:: MATERIAL PROVIDED

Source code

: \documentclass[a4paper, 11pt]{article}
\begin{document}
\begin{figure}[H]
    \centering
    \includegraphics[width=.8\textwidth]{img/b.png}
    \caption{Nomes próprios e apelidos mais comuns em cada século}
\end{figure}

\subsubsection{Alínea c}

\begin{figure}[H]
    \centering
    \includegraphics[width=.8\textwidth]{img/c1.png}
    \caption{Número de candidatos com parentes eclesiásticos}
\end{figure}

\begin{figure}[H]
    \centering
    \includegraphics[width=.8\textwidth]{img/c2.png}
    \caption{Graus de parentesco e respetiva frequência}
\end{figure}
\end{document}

::::

- TASK OBJECTIVE -
When a line of the records above contains the string "width", count it once; then give the total and nothing else.

- ANSWER SECTION -
3